**WHAT THE TASK ASKS:** Pull from the data below each line where the word "imgur" occurs, and copy it.

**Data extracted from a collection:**
────────
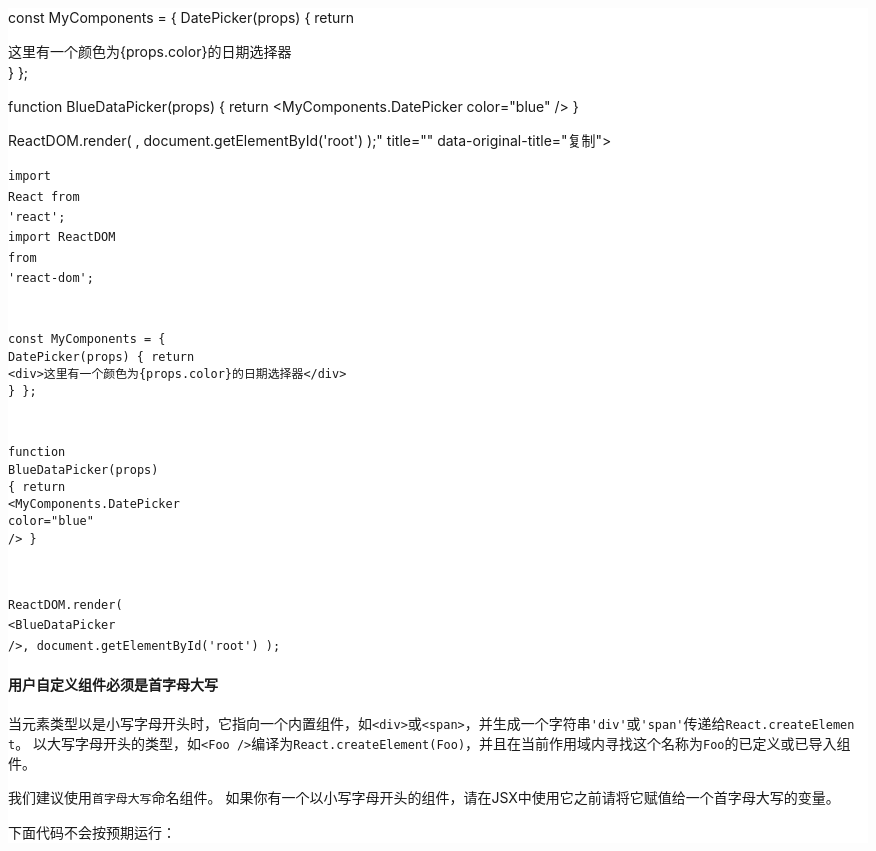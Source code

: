 const MyComponents = {
    DatePicker(props) {
        return <div>这里有一个颜色为{props.color}的日期选择器</div>
    }
};

function BlueDataPicker(props) {
    return <MyComponents.DatePicker color=&quot;blue&quot; />
}

ReactDOM.render(
    <BlueDataPicker />,
    document.getElementById('root')
);" title="" data-original-title="复制"></span>
      <span type="button" class="saveToNote code-tool" data-toggle="tooltip" data-placement="top" title="" data-original-title="放进笔记"></span>
      </div>
      </div><pre class="javascript hljs"><code class="javascript"><span class="hljs-keyword">import</span> React <span class="hljs-keyword">from</span> <span class="hljs-string">'react'</span>;
<span class="hljs-keyword">import</span> ReactDOM <span class="hljs-keyword">from</span> <span class="hljs-string">'react-dom'</span>;

<span class="hljs-keyword">const</span> MyComponents = {
    DatePicker(props) {
        <span class="hljs-keyword">return</span> <span class="xml"><span class="hljs-tag">&lt;<span class="hljs-name">div</span>&gt;</span>这里有一个颜色为{props.color}的日期选择器<span class="hljs-tag">&lt;/<span class="hljs-name">div</span>&gt;</span></span>
    }
};

<span class="hljs-function"><span class="hljs-keyword">function</span> <span class="hljs-title">BlueDataPicker</span>(<span class="hljs-params">props</span>) </span>{
    <span class="hljs-keyword">return</span> <span class="xml"><span class="hljs-tag">&lt;<span class="hljs-name">MyComponents.DatePicker</span> <span class="hljs-attr">color</span>=<span class="hljs-string">"blue"</span> /&gt;</span>
}

ReactDOM.render(
    <span class="hljs-tag">&lt;<span class="hljs-name">BlueDataPicker</span> /&gt;</span>,
    document.getElementById('root')
);</span></code></pre>
<h4>用户自定义组件必须是首字母大写</h4>
<p>当元素类型以是小写字母开头时，它指向一个内置组件，如<code>&lt;div&gt;</code>或<code>&lt;span&gt;</code>，并生成一个字符串<code>'div'</code>或<code>'span'</code>传递给<code>React.createElement</code>。 以大写字母开头的类型，如<code>&lt;Foo /&gt;</code>编译为<code>React.createElement(Foo)</code>，并且在当前作用域内寻找这个名称为<code>Foo</code>的已定义或已导入组件。</p>
<p>我们建议使用<code>首字母大写</code>命名组件。 如果你有一个以小写字母开头的组件，请在JSX中使用它之前请将它赋值给一个首字母大写的变量。</p>
<p>下面代码不会按预期运行：</p>
<div class="widget-codetool" style="display:none;">
      <div class="widget-codetool--inner">
      <span class="selectCode code-tool" data-toggle="tooltip" data-placement="top" title="" data-original-title="全选"></span>
      <span type="button" class="copyCode code-tool" data-toggle="tooltip" data-placement="top" data-clipboard-text="import React from 'react';
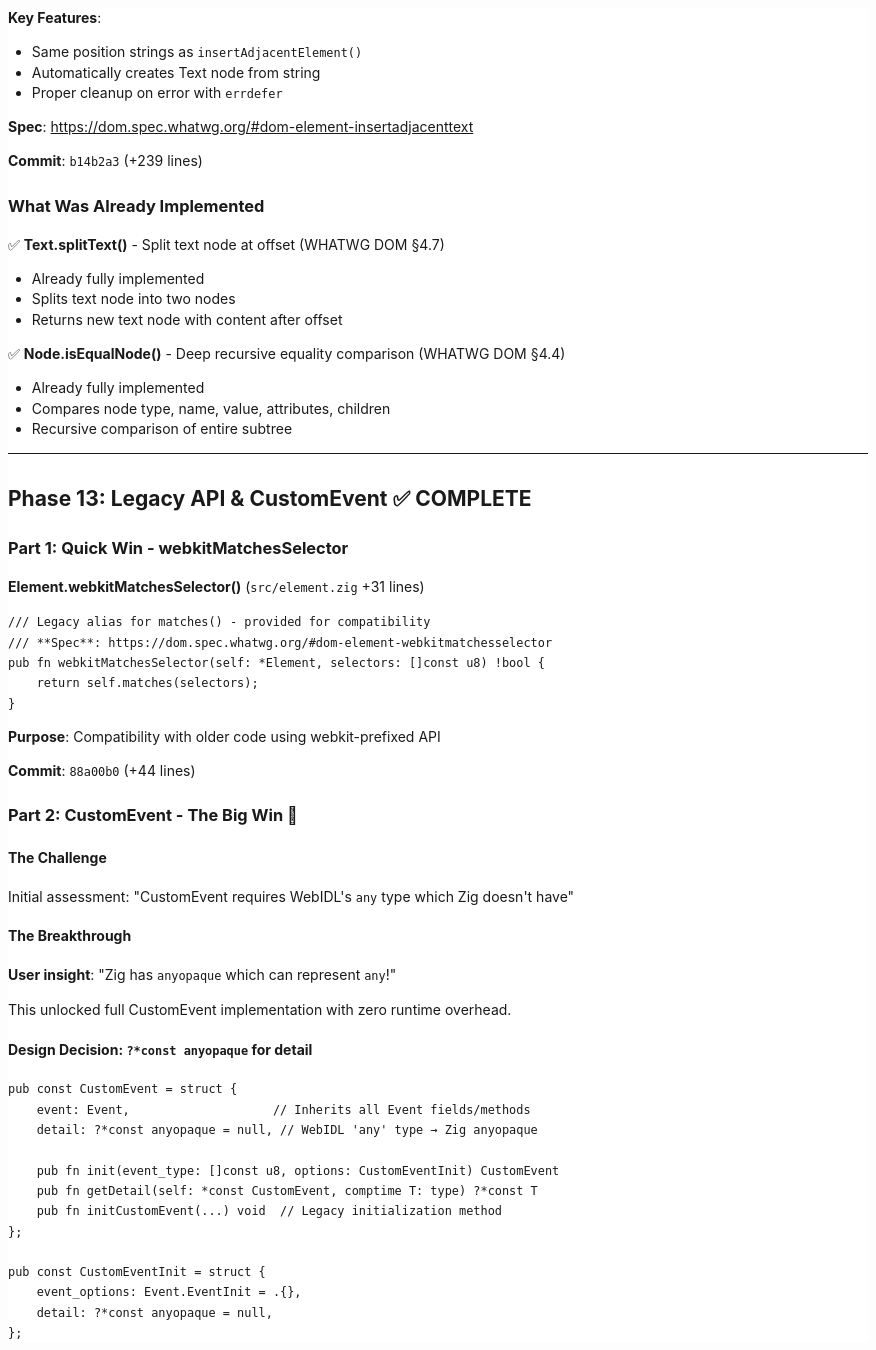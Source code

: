 **Key Features**:
- Same position strings as `insertAdjacentElement()`
- Automatically creates Text node from string
- Proper cleanup on error with `errdefer`

**Spec**: https://dom.spec.whatwg.org/#dom-element-insertadjacenttext

**Commit**: `b14b2a3` (+239 lines)

### What Was Already Implemented

✅ **Text.splitText()** - Split text node at offset (WHATWG DOM §4.7)
- Already fully implemented
- Splits text node into two nodes
- Returns new text node with content after offset

✅ **Node.isEqualNode()** - Deep recursive equality comparison (WHATWG DOM §4.4)
- Already fully implemented
- Compares node type, name, value, attributes, children
- Recursive comparison of entire subtree

---

## Phase 13: Legacy API & CustomEvent ✅ COMPLETE

### Part 1: Quick Win - webkitMatchesSelector

**Element.webkitMatchesSelector()** (`src/element.zig` +31 lines)

```zig
/// Legacy alias for matches() - provided for compatibility
/// **Spec**: https://dom.spec.whatwg.org/#dom-element-webkitmatchesselector
pub fn webkitMatchesSelector(self: *Element, selectors: []const u8) !bool {
    return self.matches(selectors);
}
```

**Purpose**: Compatibility with older code using webkit-prefixed API

**Commit**: `88a00b0` (+44 lines)

### Part 2: CustomEvent - The Big Win 🎉

#### The Challenge

Initial assessment: "CustomEvent requires WebIDL's `any` type which Zig doesn't have"

#### The Breakthrough

**User insight**: "Zig has `anyopaque` which can represent `any`!"

This unlocked full CustomEvent implementation with zero runtime overhead.

#### Design Decision: `?*const anyopaque` for detail

```zig
pub const CustomEvent = struct {
    event: Event,                    // Inherits all Event fields/methods
    detail: ?*const anyopaque = null, // WebIDL 'any' type → Zig anyopaque
    
    pub fn init(event_type: []const u8, options: CustomEventInit) CustomEvent
    pub fn getDetail(self: *const CustomEvent, comptime T: type) ?*const T
    pub fn initCustomEvent(...) void  // Legacy initialization method
};

pub const CustomEventInit = struct {
    event_options: Event.EventInit = .{},
    detail: ?*const anyopaque = null,
};
```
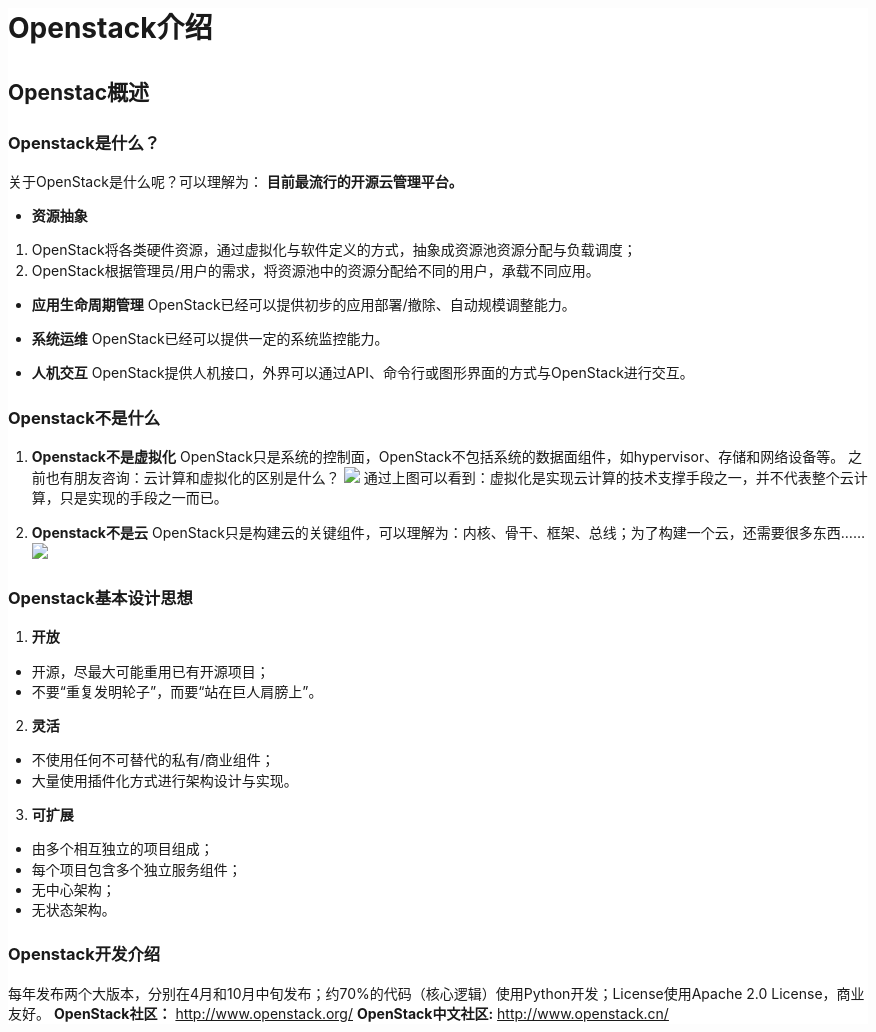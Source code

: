 # Openstack介绍

## Openstac概述
### Openstack是什么？
关于OpenStack是什么呢？可以理解为： **目前最流行的开源云管理平台。**

- **资源抽象**
1. OpenStack将各类硬件资源，通过虚拟化与软件定义的方式，抽象成资源池资源分配与负载调度；
2. OpenStack根据管理员/用户的需求，将资源池中的资源分配给不同的用户，承载不同应用。

- **应用生命周期管理**
OpenStack已经可以提供初步的应用部署/撤除、自动规模调整能力。

- **系统运维**
OpenStack已经可以提供一定的系统监控能力。

- **人机交互**
OpenStack提供人机接口，外界可以通过API、命令行或图形界面的方式与OpenStack进行交互。

### Openstack不是什么
1. **Openstack不是虚拟化**
OpenStack只是系统的控制面，OpenStack不包括系统的数据面组件，如hypervisor、存储和网络设备等。
之前也有朋友咨询：云计算和虚拟化的区别是什么？
![](http://i.imgur.com/dtQIUrv.jpg)
通过上图可以看到：虚拟化是实现云计算的技术支撑手段之一，并不代表整个云计算，只是实现的手段之一而已。

2. **Openstack不是云**
OpenStack只是构建云的关键组件，可以理解为：内核、骨干、框架、总线；为了构建一个云，还需要很多东西……
![](http://i.imgur.com/k36xkeQ.jpg)

### Openstack基本设计思想

1. **开放**
- 开源，尽最大可能重用已有开源项目；
- 不要“重复发明轮子”，而要“站在巨人肩膀上”。
2. **灵活**
- 不使用任何不可替代的私有/商业组件；
- 大量使用插件化方式进行架构设计与实现。
3. **可扩展**
- 由多个相互独立的项目组成；
- 每个项目包含多个独立服务组件；
- 无中心架构；
- 无状态架构。


### Openstack开发介绍
每年发布两个大版本，分别在4月和10月中旬发布；约70%的代码（核心逻辑）使用Python开发；License使用Apache 2.0 License，商业友好。
**OpenStack社区：**
 http://www.openstack.org/
**OpenStack中文社区:** 
http://www.openstack.cn/
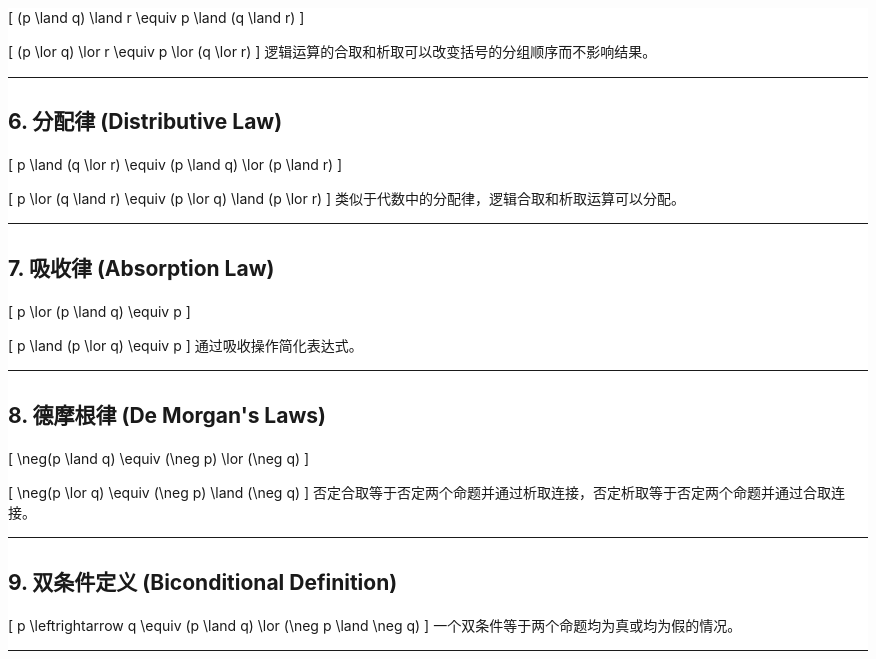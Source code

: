 \[
(p \land q) \land r \equiv p \land (q \land r)
\]

\[
(p \lor q) \lor r \equiv p \lor (q \lor r)
\]
逻辑运算的合取和析取可以改变括号的分组顺序而不影响结果。

---

## **6. 分配律 (Distributive Law)**

\[
p \land (q \lor r) \equiv (p \land q) \lor (p \land r)
\]

\[
p \lor (q \land r) \equiv (p \lor q) \land (p \lor r)
\]
类似于代数中的分配律，逻辑合取和析取运算可以分配。

---

## **7. 吸收律 (Absorption Law)**

\[
p \lor (p \land q) \equiv p
\]

\[
p \land (p \lor q) \equiv p
\]
通过吸收操作简化表达式。

---

## **8. 德摩根律 (De Morgan's Laws)**

\[
\neg(p \land q) \equiv (\neg p) \lor (\neg q)
\]

\[
\neg(p \lor q) \equiv (\neg p) \land (\neg q)
\]
否定合取等于否定两个命题并通过析取连接，否定析取等于否定两个命题并通过合取连接。

---

## **9. 双条件定义 (Biconditional Definition)**

\[
p \leftrightarrow q \equiv (p \land q) \lor (\neg p \land \neg q)
\]
一个双条件等于两个命题均为真或均为假的情况。

---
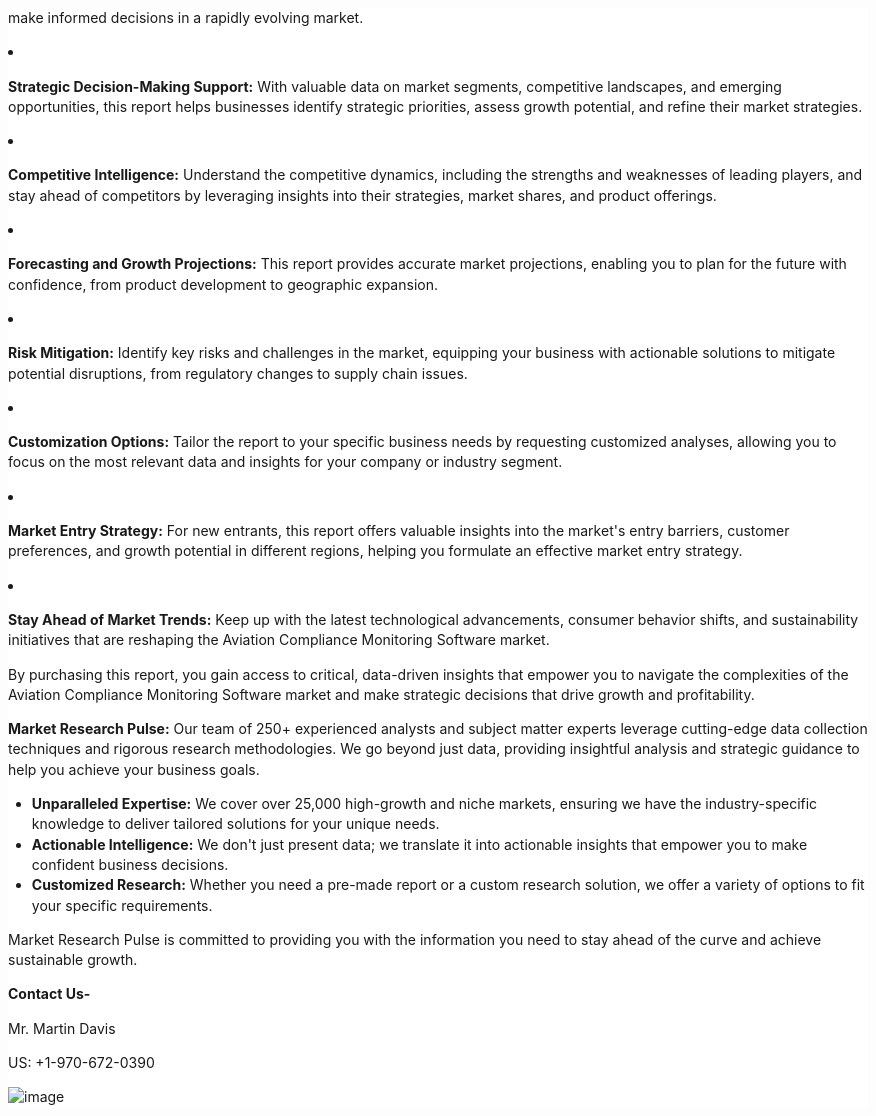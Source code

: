 make informed decisions in a rapidly evolving market.</p></li><li><p><strong>Strategic Decision-Making Support:</strong> With valuable data on market segments, competitive landscapes, and emerging opportunities, this report helps businesses identify strategic priorities, assess growth potential, and refine their market strategies.</p></li><li><p><strong>Competitive Intelligence:</strong> Understand the competitive dynamics, including the strengths and weaknesses of leading players, and stay ahead of competitors by leveraging insights into their strategies, market shares, and product offerings.</p></li><li><p><strong>Forecasting and Growth Projections:</strong> This report provides accurate market projections, enabling you to plan for the future with confidence, from product development to geographic expansion.</p></li><li><p><strong>Risk Mitigation:</strong> Identify key risks and challenges in the market, equipping your business with actionable solutions to mitigate potential disruptions, from regulatory changes to supply chain issues.</p></li><li><p><strong>Customization Options:</strong> Tailor the report to your specific business needs by requesting customized analyses, allowing you to focus on the most relevant data and insights for your company or industry segment.</p></li><li><p><strong>Market Entry Strategy:</strong> For new entrants, this report offers valuable insights into the market's entry barriers, customer preferences, and growth potential in different regions, helping you formulate an effective market entry strategy.</p></li><li><p><strong>Stay Ahead of Market Trends:</strong> Keep up with the latest technological advancements, consumer behavior shifts, and sustainability initiatives that are reshaping the Aviation Compliance Monitoring Software market.</p></li></ol><p>By purchasing this report, you gain access to critical, data-driven insights that empower you to navigate the complexities of the Aviation Compliance Monitoring Software market and make strategic decisions that drive growth and profitability.</p><p><strong>Market Research Pulse:</strong>&nbsp;Our team of 250+ experienced analysts and subject matter experts leverage cutting-edge data collection techniques and rigorous research methodologies. We go beyond just data, providing insightful analysis and strategic guidance to help you achieve your business goals.</p><ul><li><strong>Unparalleled Expertise:</strong>&nbsp;We cover over 25,000 high-growth and niche markets, ensuring we have the industry-specific knowledge to deliver tailored solutions for your unique needs.</li><li><strong>Actionable Intelligence:</strong>&nbsp;We don't just present data; we translate it into actionable insights that empower you to make confident business decisions.</li><li><strong>Customized Research:</strong>&nbsp;Whether you need a pre-made report or a custom research solution, we offer a variety of options to fit your specific requirements.</li></ul><p>Market Research Pulse is committed to providing you with the information you need to stay ahead of the curve and achieve sustainable growth.</p><p><strong>Contact Us-</strong></p><p>Mr. Martin Davis</p><p>US: +1-970-672-0390</p>
![image](https://github.com/user-attachments/assets/6ef0c8f5-b7ab-47aa-9b3e-0ee9482c27b1)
────────
**ANSWER TO THIS PROBLEM:**
![](http://i.imgur.com/dtQIUrv.jpg)
![](http://i.imgur.com/k36xkeQ.jpg)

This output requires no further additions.